In the decisions made at the Great Vilnius Conference much attention was given to the education of Lithuanians; in practice, however, only a small part of them were put into effect: not only because of the quick reaction and repressions by the Russian government, but even more because of Lithuanian unpreparedness to carry them out. At that time many Lithuanian activists, especially the leftists, were led in their decisions more by the revolutionary moods emanating from Russia, than by bold deliberations of their own vital matters. Thus they were reaching for far more than they were able to get, and many efforts went to waste.

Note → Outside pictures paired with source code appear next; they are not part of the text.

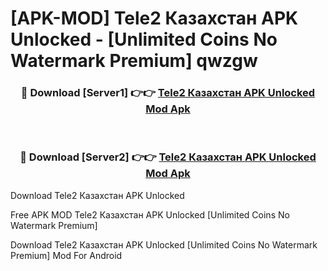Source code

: # [APK-MOD] Tele2 Казахстан APK Unlocked - [Unlimited Coins No Watermark Premium] qwzgw



<div align="center">
<h3>🔴 Download [Server1] 👉👉 <a href="https://momento.my/?title=Tele2_Казахстан_APK_Unlocked">Tele2 Казахстан APK Unlocked Mod Apk</a></h3><br>

<h3>🔴 Download [Server2] 👉👉 <a href="https://momento.my/?title=Tele2_Казахстан_APK_Unlocked">Tele2 Казахстан APK Unlocked Mod Apk</a></h3>
</div>



Download Tele2 Казахстан APK Unlocked 

Free APK MOD Tele2 Казахстан APK Unlocked [Unlimited Coins No Watermark Premium]

Download Tele2 Казахстан APK Unlocked [Unlimited Coins No Watermark Premium] Mod For Android
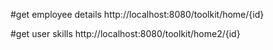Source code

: #get employee details
http://localhost:8080/toolkit/home/{id}

#get user skills
http://localhost:8080/toolkit/home2/{id}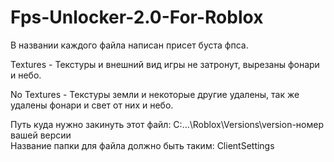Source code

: # Fps-Unlocker-2.0-For-Roblox

В названии каждого файла написан присет буста фпса.

Textures - Текстуры и внешний вид игры не затронут, вырезаны фонари и небо.

No Textures - Текстуры земли и некоторые другие удалены, так же удалены фонари и свет от них и небо.

Путь куда нужно закинуть этот файл: C:\...\Roblox\Versions\version-номер вашей версии\
Название папки для файла должно быть таким: ClientSettings
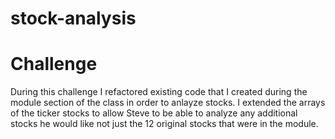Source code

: # stock-analysis
# Challenge

During this challenge I refactored existing code that I created during the module section of the class in order to anlayze stocks. I extended the arrays of the ticker stocks to allow Steve to be able to analyze any additional stocks he would like not just the 12 original stocks that were in the module. 

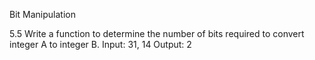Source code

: Bit Manipulation

5.5 Write a function to determine the number of bits required to convert integer A to
integer B.
Input: 31, 14
Output: 2
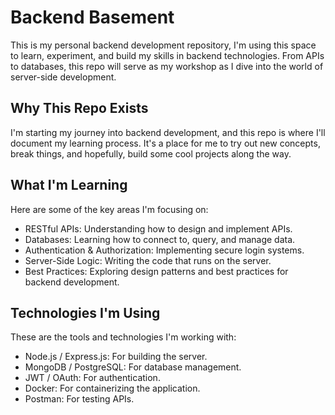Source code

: # Backend Basement

This is my personal backend development repository, I'm using this space to learn, experiment, and build my skills in backend technologies. From APIs to databases, this repo will serve as my workshop as I dive into the world of server-side development.

## Why This Repo Exists
I'm starting my journey into backend development, and this repo is where I'll document my learning process. It's a place for me to try out new concepts, break things, and hopefully, build some cool projects along the way.

## What I'm Learning
Here are some of the key areas I'm focusing on:

- RESTful APIs: Understanding how to design and implement APIs.
- Databases: Learning how to connect to, query, and manage data.
- Authentication & Authorization: Implementing secure login systems.
- Server-Side Logic: Writing the code that runs on the server.
- Best Practices: Exploring design patterns and best practices for backend development.

## Technologies I'm Using
These are the tools and technologies I'm working with:

- Node.js / Express.js: For building the server.
- MongoDB / PostgreSQL: For database management.
- JWT / OAuth: For authentication.
- Docker: For containerizing the application.
- Postman: For testing APIs.
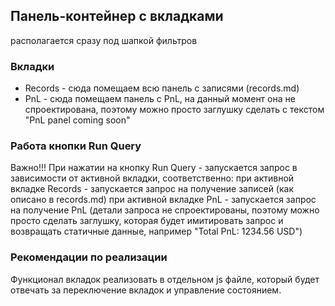 ## Панель-контейнер с вкладками

располагается сразу под шапкой фильтров

### Вкладки

- Records - сюда помещаем всю панель с записями (records.md)
- PnL - сюда помещаем панель с PnL, на данный момент она не спроектирована, поэтому можно просто заглушку сделать с
  текстом "PnL panel coming soon"

### Работа кнопки Run Query

Важно!!!
При нажатии на кнопку Run Query - запускается запрос в зависимости от активной вкладки, соответственно:
при активной вкладке Records - запускается запрос на получение записей (как описано в records.md)
при активной вкладке PnL - запускается запрос на получение PnL (детали запроса не спроектированы, поэтому можно просто
сделать заглушку, которая будет имитировать запрос и возвращать статичные данные, например "Total PnL: 1234.56 USD")

### Рекомендации по реализации

Функционал вкладок реализовать в отдельном js файле, который будет отвечать за переключение вкладок и управление
состоянием.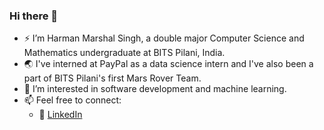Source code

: ### Hi there 👋 
- :zap: I’m Harman Marshal Singh, a double major Computer Science and Mathematics undergraduate at BITS Pilani, India.<!-- - :computer: I'm an incoming SDE intern @ Amazon. -->
- 🌏 I've interned at PayPal as a data science intern and I've also been a part of BITS Pilani's first Mars Rover Team.
- 🌱 I’m interested in software development and machine learning.
- 📫 Feel free to connect:
  - :office: [LinkedIn](https://www.linkedin.com/in/harman-marshal-singh-400519170/)

<!--
[![Github Stats](https://github-readme-stats.vercel.app/api?username=marshalharman&count_private=true&show_icons=true&theme=radical&hide_rank=false)](https://github.com/anuraghazra/github-readme-stats)
--->
<!-- [![Top Langs](https://github-readme-stats.vercel.app/api/top-langs/?username=marshalharman)](https://github.com/marshalharman/github-readme-stats) -->
<!---
marshalharman/marshalharman is a ✨ special ✨ repository because its `README.md` (this file) appears on your GitHub profile.
You can click the Preview link to take a look at your changes.
--->
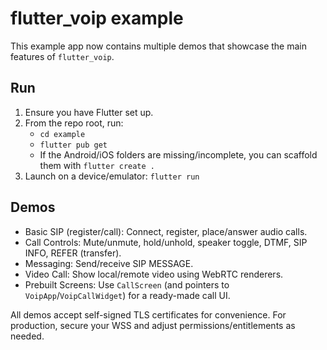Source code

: # flutter_voip example

This example app now contains multiple demos that showcase the main features of `flutter_voip`.

## Run

1. Ensure you have Flutter set up.
2. From the repo root, run:
   - `cd example`
   - `flutter pub get`
   - If the Android/iOS folders are missing/incomplete, you can scaffold them with `flutter create .`
3. Launch on a device/emulator: `flutter run`

## Demos

- Basic SIP (register/call): Connect, register, place/answer audio calls.
- Call Controls: Mute/unmute, hold/unhold, speaker toggle, DTMF, SIP INFO, REFER (transfer).
- Messaging: Send/receive SIP MESSAGE.
- Video Call: Show local/remote video using WebRTC renderers.
- Prebuilt Screens: Use `CallScreen` (and pointers to `VoipApp`/`VoipCallWidget`) for a ready-made call UI.

All demos accept self-signed TLS certificates for convenience. For production, secure your WSS and adjust permissions/entitlements as needed.
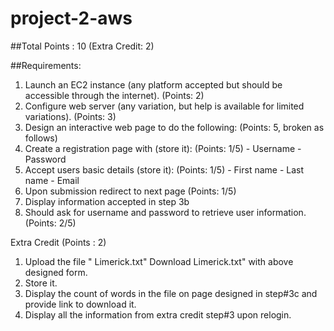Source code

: # project-2-aws

##Total Points : 10 (Extra Credit: 2)

##Requirements:

1. Launch an EC2 instance (any platform accepted but should be accessible through the internet). (Points: 2)
2. Configure web server (any variation, but help is available for limited variations). (Points: 3)
3. Design an interactive web page to do the following: (Points: 5, broken as follows)
  1. Create a registration page with (store it): (Points: 1/5)
    - Username
    - Password
  2. Accept users basic details (store it): (Points: 1/5)
    - First name
    - Last name
    - Email
  3. Upon submission redirect to next page (Points: 1/5)
  4. Display information accepted in step 3b
4. Should ask for username and password to retrieve user information. (Points: 2/5)

Extra Credit (Points : 2)

1. Upload the file " Limerick.txt"  Download Limerick.txt" with above designed form.
2. Store it.
3. Display the count of words in the file on page designed in step#3c and provide link to download it.
4. Display all the information from extra credit step#3 upon relogin.
 
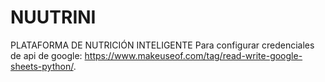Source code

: # NUUTRINI
PLATAFORMA DE NUTRICIÓN INTELIGENTE
Para configurar credenciales de api de google:
https://www.makeuseof.com/tag/read-write-google-sheets-python/.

At the moment it was as yet impossible to dream about the Lithuanization of all the schools. Even if the Tsar's regime had transfererd the schools to the Lithuanians, there were not enough teachers to take them over. At the first convention of the Lithuanian Teachers Association, held on August 21, 1905, the discussion was about the necessity of reorganizing the entire educational system of Lithuania and making all the schools Lithuanian. It is worth mentioning here that at this meeting a demand was made to revive the banned Vilnius University and to make it Lithuanian! The Convention, however, said nothing about the preparation of teachers. That was why at their second convention, held at the end of 1905, it was decided to send letters to the Lithuanian teachers in other governorships, requesting them to return to Lithuania. Much time was needed for preparing Lithuanian teachers for Lithuanian schools, let alone overcoming superficial obstacles.

A Prelude to Independence

Although the decisions of the Great Vilnius Conference were not realized, the Conference itself was of great significance for the Lithuanian nation on its march to freedom. It proved that the Lithuanians were beginning to mature not only culturally, but politically as well, that they are alert, and that they have a concept political freedom. The most important demand — autonomy for Lithuania with a diet in Vilnius — was a step toward the reestablishment of an independent Lithuanian State. This was the great prelude to the independence of Lithuania.

The Conference of Vilnius compelled the Lithuanian leaders to formulate a definite political program for the nation. During the time of the press ban, the struggle for the Lithuanian press, language, and schools constituted a broad program of action, but without precise requirements, without directly-stated political demands. It was at the Vilnius Conference that political matters became paramount and political aims were formulated and became clear, thus leading toward the restoration of Lithuanian statehood.